**Task details**
Where the string "inevitable" occurs in a line of the data below, that line should be copied.

*** Information provided ***

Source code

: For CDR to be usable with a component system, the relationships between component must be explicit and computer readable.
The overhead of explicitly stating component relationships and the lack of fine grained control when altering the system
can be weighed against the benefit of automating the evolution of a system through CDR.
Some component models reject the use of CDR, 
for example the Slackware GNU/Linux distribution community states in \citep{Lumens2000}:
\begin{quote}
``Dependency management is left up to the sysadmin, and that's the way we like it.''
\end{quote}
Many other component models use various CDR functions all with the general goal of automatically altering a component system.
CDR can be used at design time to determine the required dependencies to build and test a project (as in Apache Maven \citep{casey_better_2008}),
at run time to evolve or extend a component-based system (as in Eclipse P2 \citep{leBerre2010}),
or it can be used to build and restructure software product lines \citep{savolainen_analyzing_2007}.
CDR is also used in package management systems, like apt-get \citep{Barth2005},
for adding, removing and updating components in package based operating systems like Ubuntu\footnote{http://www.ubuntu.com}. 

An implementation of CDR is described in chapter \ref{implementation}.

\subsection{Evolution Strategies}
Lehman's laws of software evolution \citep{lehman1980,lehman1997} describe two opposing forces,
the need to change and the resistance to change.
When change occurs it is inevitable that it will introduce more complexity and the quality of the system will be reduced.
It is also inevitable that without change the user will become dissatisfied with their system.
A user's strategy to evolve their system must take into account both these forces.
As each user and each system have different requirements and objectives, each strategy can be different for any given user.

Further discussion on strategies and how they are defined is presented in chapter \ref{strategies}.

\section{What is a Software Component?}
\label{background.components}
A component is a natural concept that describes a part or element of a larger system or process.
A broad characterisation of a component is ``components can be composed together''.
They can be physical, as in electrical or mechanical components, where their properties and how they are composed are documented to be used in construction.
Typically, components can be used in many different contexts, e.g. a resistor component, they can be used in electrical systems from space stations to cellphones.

*** End of Information provided ***

**Task response**
When change occurs it is inevitable that it will introduce more complexity and the quality of the system will be reduced.
It is also inevitable that without change the user will become dissatisfied with their system.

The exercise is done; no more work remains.